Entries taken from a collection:
——

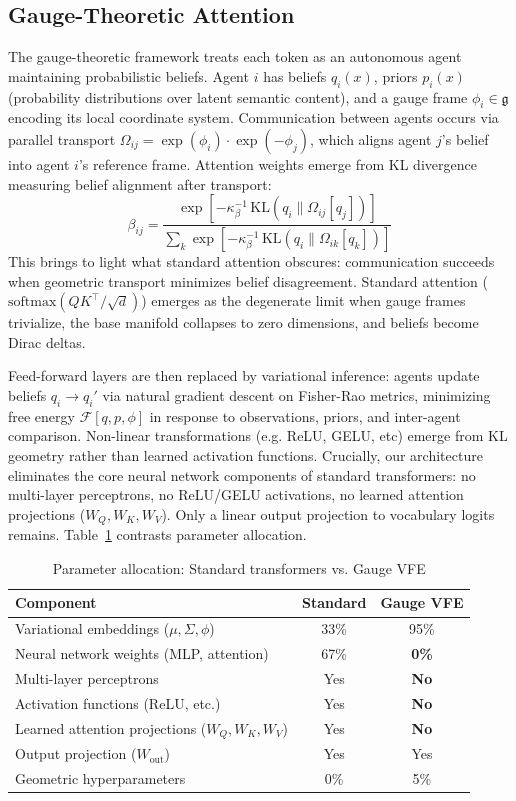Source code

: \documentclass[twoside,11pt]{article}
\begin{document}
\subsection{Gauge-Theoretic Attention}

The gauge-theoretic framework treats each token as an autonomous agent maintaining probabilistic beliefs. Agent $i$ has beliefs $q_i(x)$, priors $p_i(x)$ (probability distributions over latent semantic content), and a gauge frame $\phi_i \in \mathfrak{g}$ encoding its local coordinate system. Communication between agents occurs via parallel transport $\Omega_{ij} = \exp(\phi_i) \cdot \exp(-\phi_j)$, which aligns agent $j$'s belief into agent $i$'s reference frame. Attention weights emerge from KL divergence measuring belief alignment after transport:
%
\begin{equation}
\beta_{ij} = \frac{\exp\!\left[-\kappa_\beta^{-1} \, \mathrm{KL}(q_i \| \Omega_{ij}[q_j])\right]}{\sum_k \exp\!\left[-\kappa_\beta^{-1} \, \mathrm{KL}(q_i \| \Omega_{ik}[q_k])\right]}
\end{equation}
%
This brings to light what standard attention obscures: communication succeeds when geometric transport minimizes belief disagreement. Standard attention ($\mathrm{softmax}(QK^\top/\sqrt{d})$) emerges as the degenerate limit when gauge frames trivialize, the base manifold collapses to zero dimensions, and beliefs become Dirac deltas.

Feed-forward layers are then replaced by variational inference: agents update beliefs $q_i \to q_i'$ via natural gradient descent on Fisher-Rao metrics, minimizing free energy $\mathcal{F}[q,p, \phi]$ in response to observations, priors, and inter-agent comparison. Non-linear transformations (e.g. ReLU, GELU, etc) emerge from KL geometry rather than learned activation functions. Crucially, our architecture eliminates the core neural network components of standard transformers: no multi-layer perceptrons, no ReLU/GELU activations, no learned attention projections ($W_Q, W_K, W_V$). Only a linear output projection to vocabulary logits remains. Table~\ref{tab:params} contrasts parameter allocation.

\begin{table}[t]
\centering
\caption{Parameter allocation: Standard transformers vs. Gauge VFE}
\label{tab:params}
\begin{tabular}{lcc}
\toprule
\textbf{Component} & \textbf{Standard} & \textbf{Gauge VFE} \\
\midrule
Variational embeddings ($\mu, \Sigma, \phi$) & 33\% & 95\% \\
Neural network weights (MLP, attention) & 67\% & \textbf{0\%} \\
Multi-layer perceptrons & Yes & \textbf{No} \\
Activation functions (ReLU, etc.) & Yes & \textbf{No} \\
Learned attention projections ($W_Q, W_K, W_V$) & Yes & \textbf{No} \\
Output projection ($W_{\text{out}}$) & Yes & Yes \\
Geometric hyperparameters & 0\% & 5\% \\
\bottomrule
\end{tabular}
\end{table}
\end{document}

——

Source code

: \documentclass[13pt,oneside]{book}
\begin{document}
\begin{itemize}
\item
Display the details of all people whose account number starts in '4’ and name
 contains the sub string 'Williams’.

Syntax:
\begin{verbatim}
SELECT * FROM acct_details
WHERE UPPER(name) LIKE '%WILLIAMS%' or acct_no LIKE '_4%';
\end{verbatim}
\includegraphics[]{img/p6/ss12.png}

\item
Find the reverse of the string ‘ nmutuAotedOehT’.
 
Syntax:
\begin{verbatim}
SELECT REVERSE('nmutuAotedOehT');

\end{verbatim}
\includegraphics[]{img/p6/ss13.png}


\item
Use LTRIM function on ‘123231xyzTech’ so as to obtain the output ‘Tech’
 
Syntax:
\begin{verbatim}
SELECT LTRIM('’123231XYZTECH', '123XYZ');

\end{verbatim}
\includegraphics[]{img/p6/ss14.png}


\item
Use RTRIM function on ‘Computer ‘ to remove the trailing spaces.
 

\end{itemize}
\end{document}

——

What is required:
Scan the data above line by line. Please say how many lines hold the word "textbf", and give only that number.

Solution to this task:
5